SYNTHESIS AND 2D-QSAR STUDY OF SOME NOVEL SUBSTITUTED BENZIMIDAZOLE DERIVATIVES AS ANTITUBERCULAR AGENTS

In the present work, a series of some novel substituted benzimidazole derivatives were efficiently synthesized, and a thin layer chromatography study confirmed the completion of the reaction on silica gel-G plates. The characterization was done through recording spectra of FTIR using Jasco FTIR-460 plus spectrophotometer, recording spectra of ¹HNMR with the help of spectrometer, specifically BRUKER 400MHz. The synthesized substituted novel benzimidazole derivatives were screened for their in-vitro antitubercular activity by the Microplate Alamar Blue Assay (MABA) method against Mycobacterium tuberculosis (H37Rv strain) with their 2D-QSAR studies. The antitubercular activity results confirmed that compounds DPK3d1, DPK2d1, DPK2d2, DPK2d3, DPK4B1d2, DPK4B2d1, and DPK4B2d2 had shown potent antitubercular activity as compared to standard drugs.
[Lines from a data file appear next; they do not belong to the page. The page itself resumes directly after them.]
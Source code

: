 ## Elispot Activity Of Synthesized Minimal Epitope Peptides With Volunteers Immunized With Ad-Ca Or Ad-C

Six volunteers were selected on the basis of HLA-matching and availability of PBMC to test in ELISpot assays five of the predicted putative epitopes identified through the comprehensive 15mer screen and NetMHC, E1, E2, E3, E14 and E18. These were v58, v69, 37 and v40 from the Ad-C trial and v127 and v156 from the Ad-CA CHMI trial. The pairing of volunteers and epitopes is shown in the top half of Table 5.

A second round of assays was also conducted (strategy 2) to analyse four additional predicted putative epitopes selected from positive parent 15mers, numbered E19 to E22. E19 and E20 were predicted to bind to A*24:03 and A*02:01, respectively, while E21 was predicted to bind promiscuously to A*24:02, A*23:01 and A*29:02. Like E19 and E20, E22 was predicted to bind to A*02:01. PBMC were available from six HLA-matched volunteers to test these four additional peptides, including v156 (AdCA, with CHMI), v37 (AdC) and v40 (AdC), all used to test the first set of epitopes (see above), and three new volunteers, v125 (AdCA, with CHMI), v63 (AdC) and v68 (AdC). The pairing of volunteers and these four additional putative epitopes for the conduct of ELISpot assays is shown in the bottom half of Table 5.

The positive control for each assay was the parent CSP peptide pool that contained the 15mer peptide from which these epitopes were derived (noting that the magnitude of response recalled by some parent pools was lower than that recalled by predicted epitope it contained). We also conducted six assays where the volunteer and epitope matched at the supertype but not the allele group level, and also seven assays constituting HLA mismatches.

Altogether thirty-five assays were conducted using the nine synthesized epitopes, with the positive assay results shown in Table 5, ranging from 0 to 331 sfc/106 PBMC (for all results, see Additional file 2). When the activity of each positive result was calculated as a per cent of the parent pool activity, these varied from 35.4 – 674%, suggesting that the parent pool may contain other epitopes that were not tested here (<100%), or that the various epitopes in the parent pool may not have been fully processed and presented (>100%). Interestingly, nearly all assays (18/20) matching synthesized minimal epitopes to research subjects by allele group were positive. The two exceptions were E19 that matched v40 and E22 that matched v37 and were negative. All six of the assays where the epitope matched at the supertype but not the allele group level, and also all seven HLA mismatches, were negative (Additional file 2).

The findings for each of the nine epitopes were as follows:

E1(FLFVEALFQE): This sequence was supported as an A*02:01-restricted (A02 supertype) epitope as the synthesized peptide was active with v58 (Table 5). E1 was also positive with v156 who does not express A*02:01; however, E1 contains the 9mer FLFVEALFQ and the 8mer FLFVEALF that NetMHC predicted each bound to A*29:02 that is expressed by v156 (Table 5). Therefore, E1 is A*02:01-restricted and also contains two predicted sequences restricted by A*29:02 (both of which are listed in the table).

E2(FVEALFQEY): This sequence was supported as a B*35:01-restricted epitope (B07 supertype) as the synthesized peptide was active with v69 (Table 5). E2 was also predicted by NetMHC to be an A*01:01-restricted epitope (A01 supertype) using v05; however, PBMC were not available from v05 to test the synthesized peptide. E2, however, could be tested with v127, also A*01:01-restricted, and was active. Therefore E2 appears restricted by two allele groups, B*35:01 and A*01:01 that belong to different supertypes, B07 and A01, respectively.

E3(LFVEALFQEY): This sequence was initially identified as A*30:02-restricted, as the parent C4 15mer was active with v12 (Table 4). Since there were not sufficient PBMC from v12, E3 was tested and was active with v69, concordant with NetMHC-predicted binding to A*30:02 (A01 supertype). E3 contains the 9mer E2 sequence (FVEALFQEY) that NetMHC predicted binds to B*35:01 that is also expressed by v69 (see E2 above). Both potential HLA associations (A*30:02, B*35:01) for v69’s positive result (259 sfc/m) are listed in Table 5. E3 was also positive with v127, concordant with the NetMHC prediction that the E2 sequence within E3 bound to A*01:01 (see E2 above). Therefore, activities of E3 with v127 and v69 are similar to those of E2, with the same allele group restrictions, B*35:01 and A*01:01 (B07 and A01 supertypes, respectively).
These synthesized derivatives were selected 2D-QSAR analysis with their different models such as multiple linear regression (MLR), and partial least squares regression (PLR) analysis were generated to find out the correlation between physicochemical properties parameters and their biological activity. 2D-QSAR models such as MLR and PLS method studies generated an equation showing that descriptors SsOHcount, Ipc Average, Delta AlphaA, Delta AlphaB, and chi6chain are directly proportional to the antitubercular activity. The prediction activity in the test set is rewarding for the development of antitubercular therapy.